Theorem one_not_even' : ~ ev 1.
intros H. inversion H. Qed.
(** We can use [inversion] to reprove some theorems from
[Tactics.v]. *)
Theorem inversion_ex1 : forall (n m o : nat),
[n; m] = [o; o] ->
[n] = [m].
Proof.
intros n m o H. inversion H. reflexivity. Qed.
Theorem inversion_ex2 : forall (n : nat),
S n = O ->
2 + 2 = 5.
Proof.
intros n contra. inversion contra. Qed.
(** The tactic [inversion] actually works on any [H : P] where
[P] is defined by [Inductive]:
- For each constructor of [P], make a subgoal and replace [H] by
how exactly this constructor could have been used to prove [P].

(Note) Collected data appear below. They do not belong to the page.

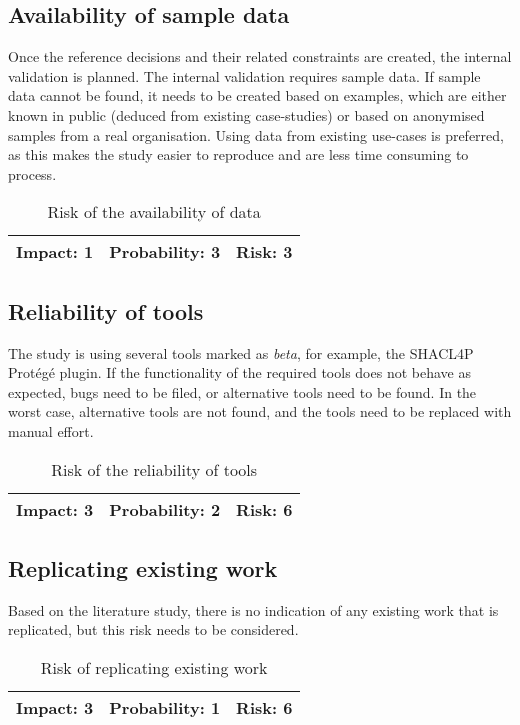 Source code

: \subsection{Availability of sample data} \label{aod}
Once the reference decisions and their related constraints are created, the internal validation is planned. The internal validation requires sample data. If sample data cannot be found, it needs to be created based on examples, which are either known in public (deduced from existing case-studies) or based on anonymised samples from a real organisation. Using data from existing use-cases is preferred, as this makes the study easier to reproduce and are less time consuming to process. 

\begin{table}[!htbp]
\centering
\begin{tabular}{| p{3cm} | p{3cm} | p{3cm} |}
\hline
Impact: 1 & Probability: 3 & Risk: 3 \\
\hline
\end{tabular}
\caption{Risk of the availability of data}
\label{table:aod}
\end{table}

\subsection{Reliability of tools} \label{rot}
The study is using several tools marked as \emph{beta}, for example, the SHACL4P Prot\'eg\'e plugin. If the functionality of the required tools does not behave as expected, bugs need to be filed, or alternative tools need to be found. In the worst case, alternative tools are not found, and the tools need to be replaced with manual effort.

\begin{table}[!htbp]
\centering
\begin{tabular}{| p{3cm} | p{3cm} | p{3cm} |}
\hline
Impact: 3 & Probability: 2 & Risk: 6 \\
\hline
\end{tabular}
\caption{Risk of the reliability of tools}
\label{table:rot}
\end{table}

\subsection{Replicating existing work} \label{rew}
Based on the literature study, there is no indication of any existing work that is replicated, but this risk needs to be considered.

\begin{table}[!htbp]
\centering
\begin{tabular}{| p{3cm} | p{3cm} | p{3cm} |}
\hline
Impact: 3 & Probability: 1 & Risk: 6 \\
\hline
\end{tabular}
\caption{Risk of replicating existing work}
\label{table:rew}
\end{table}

- Discard contradictory subgoals (such as [ev_0] above).
- Generate auxiliary equalities (as with [ev_SS] above). *)
(* QUIZ
Which tactics are needed to prove this goal,
in addition to [simpl] and [apply]?
n : nat
E : ev (n + 2)
=====================
ev n
(1) [inversion]
(2) [inversion], [discriminate]
(3) [inversion], [rewrite plus_comm]
(4) [inversion], [rewrite plus_comm], [discriminate]
(5) These tactics are not sufficient to prove the goal.
*)
Lemma quiz_ev_plus_2 : forall n, ev (n + 2) -> ev n.
Proof.
intros n E.
rewrite plus_comm in E.
inversion E.
apply H0.
Qed.
(* /QUIZ
Let's try to show that our new notion of evenness implies
our earlier notion based on [double]. (The other direction
is left as an exercise.) *)
Lemma ev_even_firsttry : forall n,
ev n -> even n.
Proof.
(* WORK IN CLASS *) Admitted.
(* ================================================================= *)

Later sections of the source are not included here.